English documentation. Korean version: docs/README.ko.md

A Rust-based MRT (BGP) parsing + Parquet processing library. You can build and use it directly from Python with maturin, and write concise prefix containment queries with Polars expressions.

Key Highlights

  • Fast parsing: converts MRT to Parquet using bgpkit-parser + Rust implementation.
  • Memory reuse: reduces allocation/copy overhead with batch buffer swap during flush.
  • Rust scan filter: parquet_filter_updates for fast direct filtering/writing on large Parquet files.
  • Python-friendly API: prefix/IP containment + BGP-specific filters (announce, origin, as_path).
  • Typed API: includes .pyi stubs (_core.pyi, polars_utils.pyi, __init__.pyi).

Installation

Install from PyPI:

pip install bgpframe

If you use the Polars helper expressions:

pip install "bgpframe[polars]"

Using uv:

uv add bgpframe
# or
uv add "bgpframe[polars]"

Requirements

  • Rust stable toolchain
  • Python 3.12+
  • uv
  • maturin

Development Build

uv venv
source .venv/bin/activate
uv pip install maturin
maturin develop
python -c "import bgpframe; print(bgpframe.hello())"

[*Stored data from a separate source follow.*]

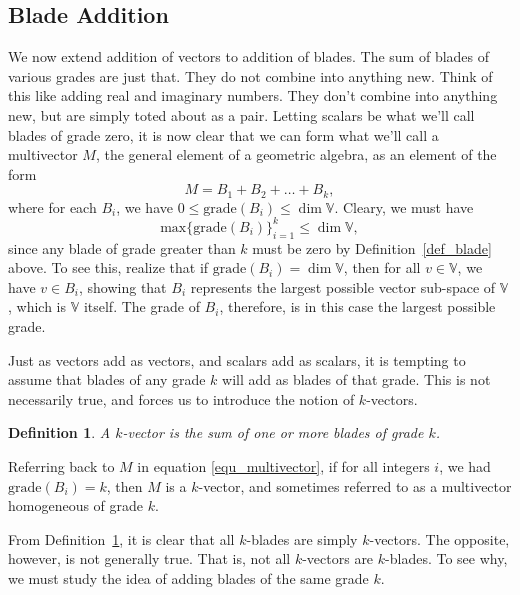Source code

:\documentclass[12pt]{article}
\newcommand{\V}{\mathbb{V}}
\newtheorem{definition}{Definition}[section]
\begin{document}
\subsection{Blade Addition}

We now extend addition of vectors to addition of blades.  The sum of blades
of various grades are just that.  They do not combine into anything new.
Think of this like adding real and imaginary numbers.  They don't combine
into anything new, but are simply toted about as a pair.  Letting scalars
be what we'll call blades of grade zero, it is now clear that we can form
what we'll call a multivector $M$, the general element of a geometric algebra,
as an element of the form
\begin{equation}\label{equ_multivector}
M = B_1 + B_2 + \dots + B_k,
\end{equation}
where for each $B_i$, we have $0\leq\mbox{grade}(B_i)\leq\dim\V$.
Cleary, we must have
\begin{equation}
\mbox{max}\{\mbox{grade}(B_i)\}_{i=1}^k\leq\dim\V,
\end{equation}
since any blade of grade greater than $k$ must be zero by Definition~\ref{def_blade} above.
To see this, realize that if $\mbox{grade}(B_i)=\dim\V$, then for all $v\in\V$, we have $v\in B_i$,
showing that $B_i$ represents the largest possible vector sub-space of $\V$, which is $\V$ itself.  The
grade of $B_i$, therefore, is in this case the largest possible grade.

Just as vectors add as vectors, and scalars add as scalars, it is tempting to assume
that blades of any grade $k$ will add as blades of that grade.  This is not necessarily true,
and forces us to introduce the notion of $k$-vectors.
\begin{definition}\label{def_k_vector}
A $k$-vector is the sum of one or more blades of grade $k$.
\end{definition}
Referring back to $M$ in equation \eqref{equ_multivector}, if for all integers $i$, we had
$\mbox{grade}(B_i)=k$, then $M$ is a $k$-vector, and sometimes referred
to as a multivector homogeneous of grade $k$.

From Definition~\ref{def_k_vector}, it is clear that all $k$-blades are simply
$k$-vectors.  The opposite, however, is not generally true.
That is, not all $k$-vectors are
$k$-blades.  To see why, we must study the idea of adding blades of the
same grade $k$.
\end{document}
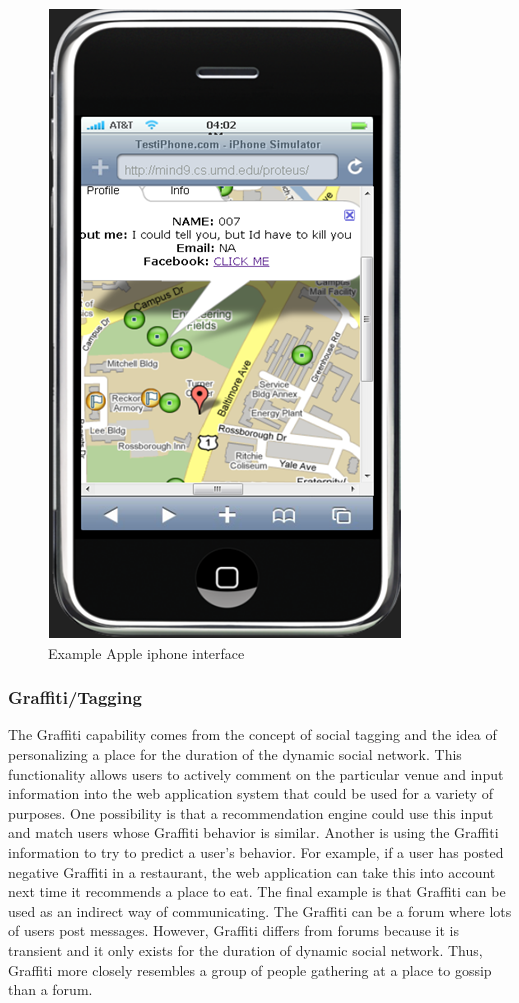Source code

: \documentclass[11pt]{article}
\begin{document}
\begin{figure}[h]
\begin{center}
  \includegraphics[scale=0.5]{phoneapp.png}
\caption{Example Apple iphone interface}
\label{fig:phoneapp} 
\end{center}
\end{figure}



\subsubsection{Graffiti/Tagging}

The Graffiti capability comes from the concept of social tagging
and the idea of personalizing a place for the duration of the dynamic
social network. This functionality allows users to actively comment
on the particular venue and input information into the web
application system that could be used for a variety of purposes. One possibility is
that a recommendation engine could use this input and match users whose
Graffiti behavior is similar. Another is using the Graffiti information
to try to predict a user's behavior. For example, if a user has posted
negative Graffiti in a restaurant, the web application can take this
into account next time it recommends a place to eat. The final example
is that Graffiti can be used as an indirect way of communicating. The
Graffiti can be a forum where lots of users post messages. However,
Graffiti differs from forums because it is transient and it only exists
for the duration of dynamic social network. Thus, Graffiti more closely
resembles a group of people gathering at a place to gossip than a forum.
\end{document}
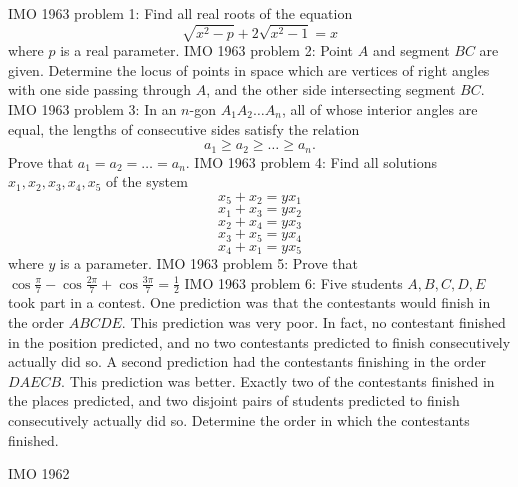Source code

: IMO 1963 problem 1:  Find all real roots of the equation
\[ \sqrt{x^2-p}+2\sqrt{x^2-1}=x \]
where $p$ is a real parameter. 
IMO 1963 problem 2:  Point $A$ and segment $BC$ are given. Determine the locus of points in space which are vertices of right angles with one side passing through $A$, and the other side intersecting segment $BC$. 
IMO 1963 problem 3:  In an $n$-gon $A_1A_2\ldots A_n$, all of whose interior angles are equal, the lengths of consecutive sides satisfy the relation
\[ a_1\geq a_2\geq \dots \geq a_n. \]
Prove that $a_1=a_2= \ldots= a_n$. 
IMO 1963 problem 4:  Find all solutions $x_1, x_2, x_3, x_4, x_5$ of the system
\[ x_5+x_2=yx_1 \]
\[ x_1+x_3=yx_2 \]
\[ x_2+x_4=yx_3 \]
\[ x_3+x_5=yx_4 \]
\[ x_4+x_1=yx_5 \]
where $y$ is a parameter. 
IMO 1963 problem 5:  Prove that $\cos{\frac{\pi}{7}}-\cos{\frac{2\pi}{7}}+\cos{\frac{3\pi}{7}}=\frac{1}{2}$ 
IMO 1963 problem 6:  Five students $ A, B, C, D, E$ took part in a contest. One prediction was that the contestants would finish in the order $ ABCDE$. This prediction was very poor. In fact, no contestant finished in the position predicted, and no two contestants predicted to finish consecutively actually did so. A second prediction had the contestants finishing in the order $ DAECB$. This prediction was better. Exactly two of the contestants finished in the places predicted, and two disjoint pairs of students predicted to finish consecutively actually did so. Determine the order in which the contestants finished. 

IMO 1962 

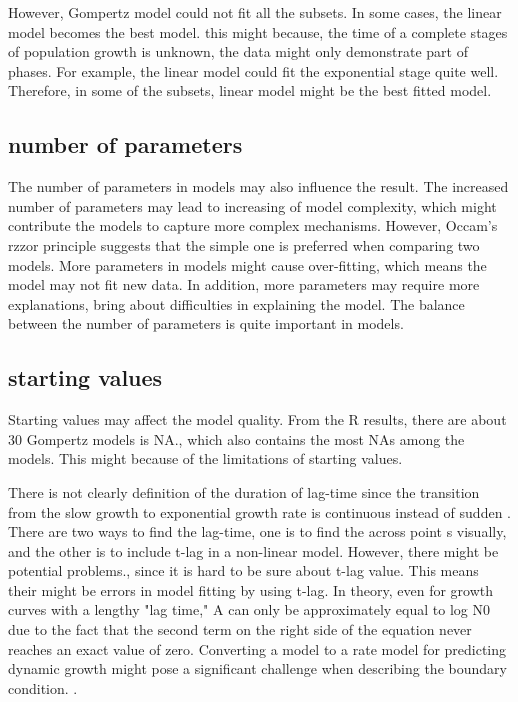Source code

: \documentclass{article}
\begin{document}
However, Gompertz model could not fit all the subsets. In some cases, the linear model becomes the best model. this might because, the time of a complete stages of population growth is unknown, the data might only demonstrate part of phases. For example, the linear model could fit the exponential stage quite well. Therefore, in some of the subsets, linear model might be the best fitted model. 

\subsection{number of parameters}
The number of parameters in models may also influence the result. The increased number of parameters may lead to increasing of model complexity, which might contribute the models to capture more complex mechanisms. However, Occam’s rzzor principle suggests that the simple one is preferred when comparing two models\cite{domingos1999}. More parameters in models might cause over-fitting, which means the model may not fit new data\cite{domingos1999}. In addition, more parameters may require more explanations, bring about difficulties in explaining the model. The balance between the number of parameters is quite important in models. 

\subsection{starting values}
Starting values may affect the model quality. From the R results, there are about 30 Gompertz models is NA., which also contains the most NAs among the models. This might because of the limitations of starting values.

There is not clearly definition of the duration of lag-time since the transition from the slow growth to exponential growth rate is continuous instead of sudden \cite{peleg2011}. There are two ways to find the lag-time, one is to find the across point s visually, and the other is to include t-lag in a non-linear model\cite{mckellar2003}. However, there might be potential problems., since it is hard to be sure about t-lag value. This means their might be errors in model fitting by using t-lag. In theory, even for growth curves with a lengthy "lag time," A can only be approximately equal to log N0 due to the fact that the second term on the right side of the equation never reaches an exact value of zero. Converting a model to a rate model for predicting dynamic growth might pose a significant challenge when describing the boundary condition. .
\end{document}
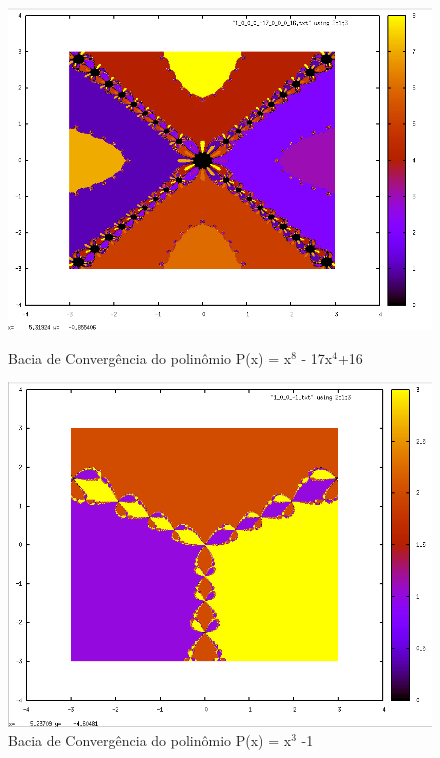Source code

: \documentclass[11pt]{article}
\newcommand{\vsp}{\vspace{0.2in}}
\begin{document}
\begin{figure}[h!]
  \begin{center}
    \includegraphics[scale=0.45]{3}
    \caption{Bacia de Convergência do polinômio P(x) = x$^8$ - 17x$^4$+16}
    \vsp\vsp
    \includegraphics[scale=0.45]{4}
    \caption{Bacia de Convergência do polinômio P(x) = x$^3$ -1}
  \end{center}
\end{figure}
\end{document}
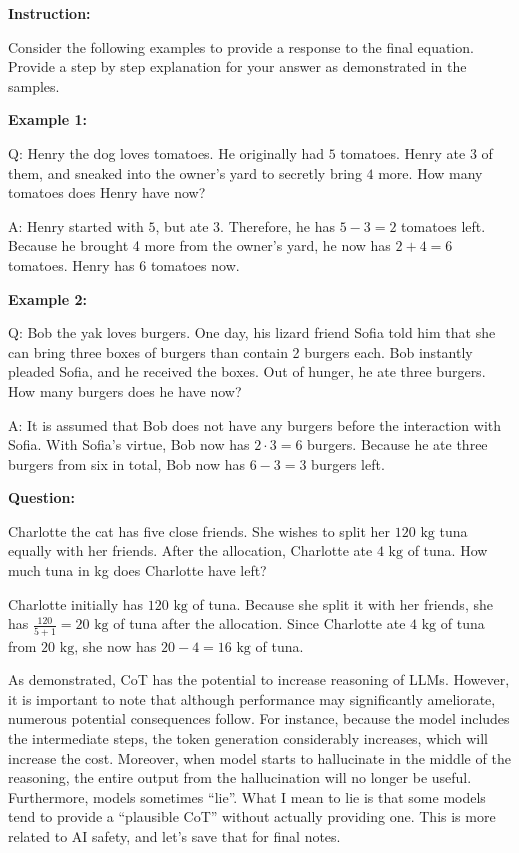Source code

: \documentclass[../main.tex]{subfiles}
\begin{document}
\begin{example}
\textbf{Instruction:}

Consider the following examples to provide a response to the
final equation. Provide a step by step explanation for your
answer as demonstrated in the samples.

\textbf{Example 1:}

Q: Henry the dog loves tomatoes. He originally had $5$ tomatoes.
Henry ate $3$ of them, and sneaked into the owner's yard to
secretly bring $4$ more. How many tomatoes does Henry have now?

A: Henry started with $5$, but ate $3$. Therefore, he has
$5 - 3 = 2$ tomatoes left. Because he brought 4 more from the
owner's yard, he now has $2 + 4 = 6$ tomatoes. Henry has $6$
tomatoes now.

\textbf{Example 2:}

Q: Bob the yak loves burgers. One day, his lizard friend Sofia
told him that she can bring three boxes of burgers than contain
2 burgers each. Bob instantly pleaded Sofia, and he received the
boxes. Out of hunger, he ate three burgers. How many burgers
does he have now?

A: It is assumed that Bob does not have any burgers before the
interaction with Sofia. With Sofia's virtue, Bob now has
$2 \cdot 3 = 6$ burgers. Because he ate three burgers from
six in total, Bob now has $6 - 3 = 3$ burgers left.

\textbf{Question:}

Charlotte the cat has five close friends. She wishes to split
her $120 \text{ kg}$ tuna equally with her friends. After the
allocation, Charlotte ate $4 \text{ kg}$ of tuna. How much
tuna in kg does Charlotte have left?
\end{example}

\begin{example}
Charlotte initially has $120 \text{ kg}$ of tuna. Because she
split it with her friends, she has $\frac{120}{5 + 1} = 20
\text{ kg}$ of tuna after the allocation. Since Charlotte ate
$4 \text{ kg}$ of tuna from $20 \text{ kg}$, she now has
$20 - 4 = 16 \text{ kg}$ of tuna.
\end{example}

As demonstrated, CoT has the potential to increase reasoning
of LLMs. However, it is important to note that although performance
may significantly ameliorate, numerous potential consequences
follow. For instance, because the model includes the intermediate
steps, the token generation considerably increases, which will
increase the cost. Moreover, when model starts to hallucinate
in the middle of the reasoning, the entire output from the
hallucination will no longer be useful. Furthermore, models
sometimes ``lie''. What I mean to lie is that some models tend
to provide a ``plausible CoT'' without actually providing one.
This is more related to AI safety, and let's save that for final
notes.
\end{document}
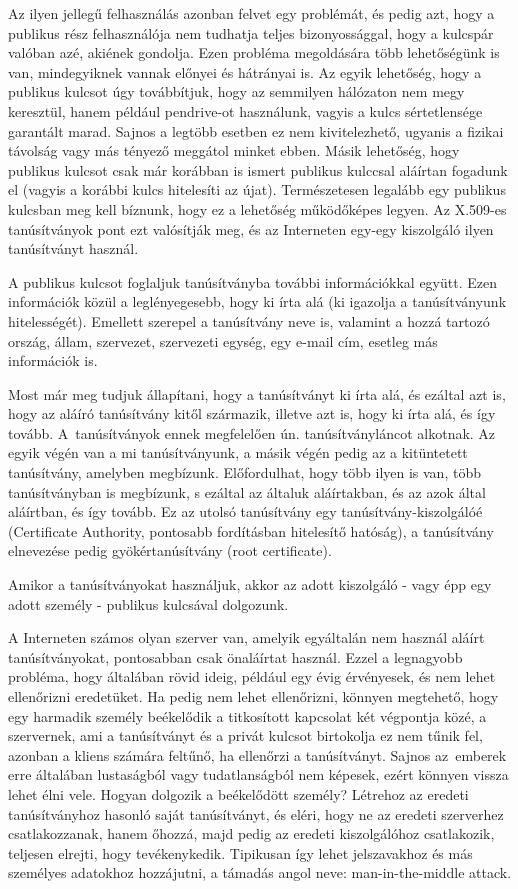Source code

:Az ilyen jellegű felhasználás azonban felvet egy problémát, és pedig azt, hogy a publikus rész felhasználója nem
tudhatja teljes bizonyossággal, hogy a kulcspár valóban azé, akiének gondolja. Ezen probléma megoldására több
lehetőségünk is van, mindegyiknek vannak előnyei és hátrányai is. Az egyik lehetőség, hogy a publikus kulcsot úgy
továbbítjuk, hogy az semmilyen hálózaton nem megy keresztül, hanem például pendrive-ot használunk, vagyis a kulcs
sértetlensége garantált marad. Sajnos a legtöbb esetben ez nem kivitelezhető, ugyanis a fizikai távolság vagy más
tényező meggátol minket ebben. Másik lehetőség, hogy publikus kulcsot  csak már korábban is ismert publikus kulccsal
aláírtan fogadunk el (vagyis a korábbi kulcs hitelesíti az újat). Természetesen legalább egy publikus kulcsban meg kell
bíznunk, hogy ez a lehetőség működőképes legyen. Az X.509-es tanúsítványok pont ezt valósítják meg, és az Interneten
egy-egy kiszolgáló ilyen tanúsítványt használ.


A publikus kulcsot foglaljuk tanúsítványba további információkkal együtt. Ezen információk közül a leglényegesebb, hogy
ki írta alá (ki igazolja a tanúsítványunk hitelességét). Emellett szerepel a tanúsítvány neve is, valamint a hozzá
tartozó ország, állam, szervezet, szervezeti egység, egy e-mail cím, esetleg más információk is.

Most már meg tudjuk állapítani, hogy a tanúsítványt ki írta alá, és ezáltal azt is, hogy az aláíró tanúsítvány kitől
származik, illetve azt is, hogy ki írta alá, és így tovább. A~tanúsítványok ennek megfelelően 
ún. tanúsítványláncot alkotnak. Az egyik
végén van a mi tanúsítványunk, a másik végén pedig az a kitüntetett tanúsítvány, amelyben megbízunk. Előfordulhat, hogy
több ilyen is van, több tanúsítványban is megbízunk, s ezáltal az általuk aláírtakban, és az azok által aláírtban, és
így tovább. Ez az utolsó tanúsítvány egy tanúsítvány-kiszolgálóé (Certificate Authority, pontosabb fordításban hitelesítő
hatóság), a tanúsítvány elnevezése pedig gyökértanúsítvány (root certificate).

Amikor a tanúsítványokat használjuk, akkor az adott kiszolgáló - vagy épp egy adott személy - publikus kulcsával
dolgozunk.

A Interneten számos olyan szerver van, amelyik egyáltalán nem használ aláírt tanúsítványokat, pontosabban csak
önaláírtat használ. Ezzel a legnagyobb probléma, hogy általában rövid ideig, például egy évig érvényesek, és nem lehet
ellenőrizni eredetüket. Ha pedig nem lehet ellenőrizni, könnyen megtehető, hogy egy harmadik személy beékelődik a
titkosított kapcsolat két végpontja közé, a szervernek, ami a tanúsítványt és a privát kulcsot birtokolja ez nem tűnik
fel, azonban a kliens számára feltűnő, ha ellenőrzi a tanúsítványt. Sajnos az~emberek erre általában lustaságból vagy
tudatlanságból nem képesek, ezért könnyen vissza lehet élni vele. Hogyan dolgozik a beékelődött személy? Létrehoz az
eredeti tanúsítványhoz hasonló saját tanúsítványt, és eléri, hogy ne az eredeti szerverhez csatlakozzanak, hanem őhozzá,
majd pedig az eredeti kiszolgálóhoz csatlakozik, teljesen elrejti, hogy tevékenykedik. Tipikusan így lehet jelszavakhoz
és más személyes adatokhoz hozzájutni, a támadás angol neve: man-in-the-middle attack.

Run without activating the virtual environment:

uv run -- maturin develop
uv run python -c "import bgpframe; print(bgpframe.hello())"

Examples

1) MRT -> Parquet

import bgpframe

bgpframe.mrt_to_parquet(
    "https://data.ris.ripe.net/rrc00/latest-update.gz",
    "rrc00_latest.parquet",
    limit=200_000,      # optional
    batch_size=100_000, # optional
)

2) Prefix containment query (IPv4/IPv6)

import bgpframe
import polars as pl

df = pl.read_parquet("rrc00_latest.parquet")
res = df.filter(bgpframe.contains_prefix_expr("8.8.8.8"))
print(res.head())

3) Filter large Parquet and write output

import bgpframe

matched = bgpframe.parquet_contains_ip(
    "rrc00_latest.parquet",
    "2001:4860:4860::8888",
    output="rrc00_latest_match_google_dns_v6.parquet",
    limit=100_000,  # optional
)
print("matched rows:", matched)

4) Combined BGP convenience filters

import bgpframe
import polars as pl

df = pl.read_parquet("rrc00_latest.parquet")

# announce + origin AS 15169 + AS_PATH includes 3356 + path length 2..5
res = bgpframe.filter_bgp_updates(
    df,
    elem_type="announce",
    origin_asn=15169,
    as_path_contains=3356,
    min_as_path_len=2,
    max_as_path_len=5,
)

# exact prefix match (host bits are normalized with strict=False behavior)
exact = df.filter(bgpframe.prefix_exact_expr("2001:4860:4860::8888/32"))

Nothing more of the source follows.